• **Problem**:
Only these lines of the data below are wanted: the one with "[jpa]: https://en.wikipedia.org/wiki/Java_Persistence_API", the one with "There are several", and any lines between them, each repeated exactly.

──────── Dataset entries

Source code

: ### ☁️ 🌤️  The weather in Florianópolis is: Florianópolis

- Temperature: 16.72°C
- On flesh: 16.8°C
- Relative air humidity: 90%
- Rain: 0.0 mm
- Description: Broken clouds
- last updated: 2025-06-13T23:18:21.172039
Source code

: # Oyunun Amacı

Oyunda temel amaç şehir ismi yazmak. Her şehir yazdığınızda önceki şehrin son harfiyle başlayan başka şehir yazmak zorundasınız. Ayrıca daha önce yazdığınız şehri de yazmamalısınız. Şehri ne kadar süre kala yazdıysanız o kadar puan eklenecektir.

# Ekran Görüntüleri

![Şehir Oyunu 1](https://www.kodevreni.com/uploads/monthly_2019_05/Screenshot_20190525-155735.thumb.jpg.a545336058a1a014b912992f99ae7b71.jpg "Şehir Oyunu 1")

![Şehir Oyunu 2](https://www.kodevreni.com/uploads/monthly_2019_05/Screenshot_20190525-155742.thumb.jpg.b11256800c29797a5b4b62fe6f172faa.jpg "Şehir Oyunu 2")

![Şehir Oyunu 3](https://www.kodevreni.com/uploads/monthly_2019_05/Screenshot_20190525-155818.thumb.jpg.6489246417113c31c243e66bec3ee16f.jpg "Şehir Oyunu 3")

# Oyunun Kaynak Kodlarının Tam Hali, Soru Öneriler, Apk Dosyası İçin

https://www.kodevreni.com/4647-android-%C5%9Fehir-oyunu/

────────────────
──────── Dataset entries

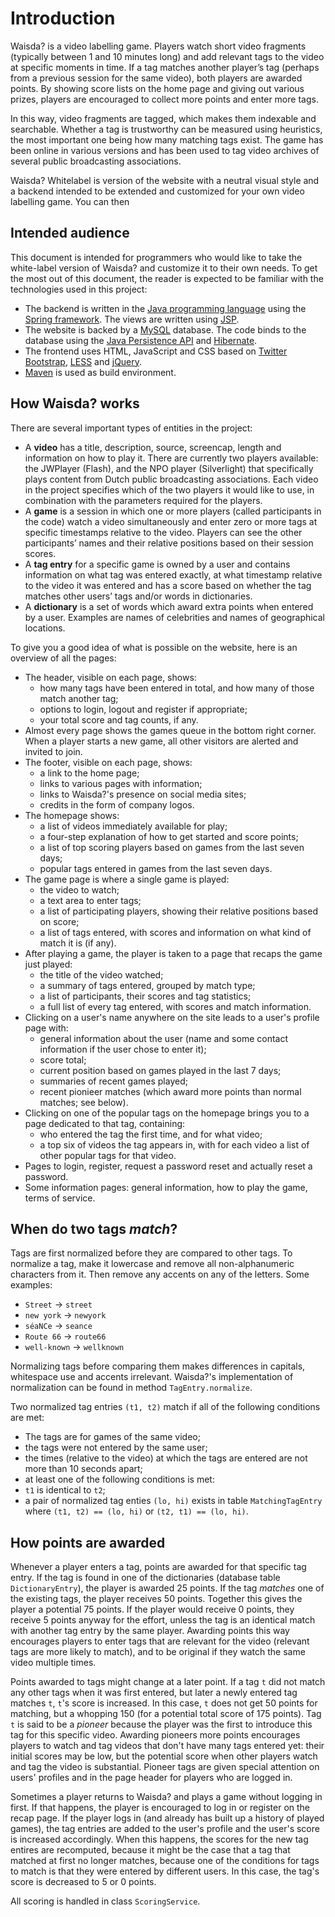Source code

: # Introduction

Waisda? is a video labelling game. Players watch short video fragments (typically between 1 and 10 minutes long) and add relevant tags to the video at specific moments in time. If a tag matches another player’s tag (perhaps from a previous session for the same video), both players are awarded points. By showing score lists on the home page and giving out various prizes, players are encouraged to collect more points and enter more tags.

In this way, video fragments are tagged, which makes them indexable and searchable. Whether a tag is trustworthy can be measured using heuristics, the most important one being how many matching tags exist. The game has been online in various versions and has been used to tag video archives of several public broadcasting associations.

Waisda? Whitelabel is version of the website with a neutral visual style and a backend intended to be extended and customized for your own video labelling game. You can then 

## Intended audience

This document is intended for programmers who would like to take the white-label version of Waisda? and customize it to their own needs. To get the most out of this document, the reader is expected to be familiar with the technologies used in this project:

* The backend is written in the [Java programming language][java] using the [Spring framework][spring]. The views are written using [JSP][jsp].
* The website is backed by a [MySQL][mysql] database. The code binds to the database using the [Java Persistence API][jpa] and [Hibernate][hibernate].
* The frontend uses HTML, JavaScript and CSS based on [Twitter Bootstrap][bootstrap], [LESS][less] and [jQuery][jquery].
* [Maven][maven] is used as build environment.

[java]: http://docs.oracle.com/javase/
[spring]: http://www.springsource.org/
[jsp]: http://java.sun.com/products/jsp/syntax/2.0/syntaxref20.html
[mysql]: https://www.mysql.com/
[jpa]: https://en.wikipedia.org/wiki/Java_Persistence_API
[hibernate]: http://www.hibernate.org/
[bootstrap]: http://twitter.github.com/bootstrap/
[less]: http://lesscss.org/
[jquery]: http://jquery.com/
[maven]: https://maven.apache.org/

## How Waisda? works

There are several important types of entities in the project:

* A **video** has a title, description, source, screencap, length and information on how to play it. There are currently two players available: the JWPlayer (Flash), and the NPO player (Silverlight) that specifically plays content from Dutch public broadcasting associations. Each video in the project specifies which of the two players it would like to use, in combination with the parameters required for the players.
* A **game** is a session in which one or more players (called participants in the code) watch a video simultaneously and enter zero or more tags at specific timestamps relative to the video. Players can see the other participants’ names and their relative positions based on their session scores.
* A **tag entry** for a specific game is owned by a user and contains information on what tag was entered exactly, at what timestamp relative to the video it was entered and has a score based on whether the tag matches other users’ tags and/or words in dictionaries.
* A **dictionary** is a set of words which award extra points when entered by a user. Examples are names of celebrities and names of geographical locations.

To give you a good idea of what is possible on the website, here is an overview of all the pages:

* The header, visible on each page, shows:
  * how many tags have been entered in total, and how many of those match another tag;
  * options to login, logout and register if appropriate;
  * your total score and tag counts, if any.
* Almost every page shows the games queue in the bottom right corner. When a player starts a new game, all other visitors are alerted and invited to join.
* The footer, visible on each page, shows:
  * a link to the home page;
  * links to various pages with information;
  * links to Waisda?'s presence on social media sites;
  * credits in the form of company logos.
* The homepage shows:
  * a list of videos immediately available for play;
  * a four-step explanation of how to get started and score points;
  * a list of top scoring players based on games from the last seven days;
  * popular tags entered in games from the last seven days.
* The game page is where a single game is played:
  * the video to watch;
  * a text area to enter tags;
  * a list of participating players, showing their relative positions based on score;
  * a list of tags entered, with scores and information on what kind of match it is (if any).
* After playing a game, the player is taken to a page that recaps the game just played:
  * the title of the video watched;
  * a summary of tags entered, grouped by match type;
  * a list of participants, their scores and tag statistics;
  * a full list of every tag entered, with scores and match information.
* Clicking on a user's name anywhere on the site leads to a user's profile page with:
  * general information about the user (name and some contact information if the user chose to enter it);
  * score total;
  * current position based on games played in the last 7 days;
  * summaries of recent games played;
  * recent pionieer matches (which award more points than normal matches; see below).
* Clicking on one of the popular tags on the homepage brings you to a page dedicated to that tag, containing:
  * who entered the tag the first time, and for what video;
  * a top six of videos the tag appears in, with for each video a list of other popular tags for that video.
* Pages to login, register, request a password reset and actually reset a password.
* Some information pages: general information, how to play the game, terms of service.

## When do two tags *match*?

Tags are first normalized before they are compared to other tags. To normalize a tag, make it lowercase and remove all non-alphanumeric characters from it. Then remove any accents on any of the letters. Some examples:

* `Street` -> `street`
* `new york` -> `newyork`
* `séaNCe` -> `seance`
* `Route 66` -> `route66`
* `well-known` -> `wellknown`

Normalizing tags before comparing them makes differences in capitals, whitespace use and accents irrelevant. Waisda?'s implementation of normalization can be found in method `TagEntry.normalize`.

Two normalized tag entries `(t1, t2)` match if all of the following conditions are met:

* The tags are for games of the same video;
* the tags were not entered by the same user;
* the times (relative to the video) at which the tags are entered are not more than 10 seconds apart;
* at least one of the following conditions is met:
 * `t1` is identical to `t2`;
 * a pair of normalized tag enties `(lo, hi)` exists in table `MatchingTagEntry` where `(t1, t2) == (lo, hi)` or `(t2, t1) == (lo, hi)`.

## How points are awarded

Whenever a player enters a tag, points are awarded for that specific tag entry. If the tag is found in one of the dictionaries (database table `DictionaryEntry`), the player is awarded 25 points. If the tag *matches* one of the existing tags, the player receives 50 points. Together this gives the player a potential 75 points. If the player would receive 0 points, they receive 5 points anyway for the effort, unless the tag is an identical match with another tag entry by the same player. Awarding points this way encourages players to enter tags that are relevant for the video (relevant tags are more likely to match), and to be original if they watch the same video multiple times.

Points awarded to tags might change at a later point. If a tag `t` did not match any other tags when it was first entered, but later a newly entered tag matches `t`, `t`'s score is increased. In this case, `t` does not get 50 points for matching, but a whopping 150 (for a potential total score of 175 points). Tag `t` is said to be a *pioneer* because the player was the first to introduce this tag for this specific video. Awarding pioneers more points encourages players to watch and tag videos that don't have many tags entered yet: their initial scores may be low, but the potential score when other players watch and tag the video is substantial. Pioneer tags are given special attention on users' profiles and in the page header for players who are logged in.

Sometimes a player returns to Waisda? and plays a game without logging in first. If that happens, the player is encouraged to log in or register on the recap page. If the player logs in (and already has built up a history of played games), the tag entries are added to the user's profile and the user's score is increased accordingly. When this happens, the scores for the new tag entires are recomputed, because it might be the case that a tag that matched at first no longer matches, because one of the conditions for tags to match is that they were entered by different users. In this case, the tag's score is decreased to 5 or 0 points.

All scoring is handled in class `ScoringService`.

────────────────
──────── Dataset entries

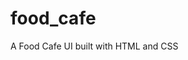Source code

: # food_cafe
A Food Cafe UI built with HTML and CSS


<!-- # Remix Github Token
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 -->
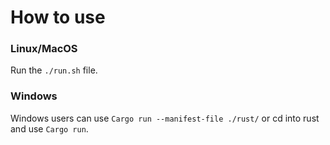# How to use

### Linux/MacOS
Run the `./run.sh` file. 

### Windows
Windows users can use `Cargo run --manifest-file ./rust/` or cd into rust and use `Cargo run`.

────────────────

• **Response area**:
[jpa]: https://en.wikipedia.org/wiki/Java_Persistence_API
[hibernate]: http://www.hibernate.org/
[bootstrap]: http://twitter.github.com/bootstrap/
[less]: http://lesscss.org/
[jquery]: http://jquery.com/
[maven]: https://maven.apache.org/

## How Waisda? works

There are several important types of entities in the project:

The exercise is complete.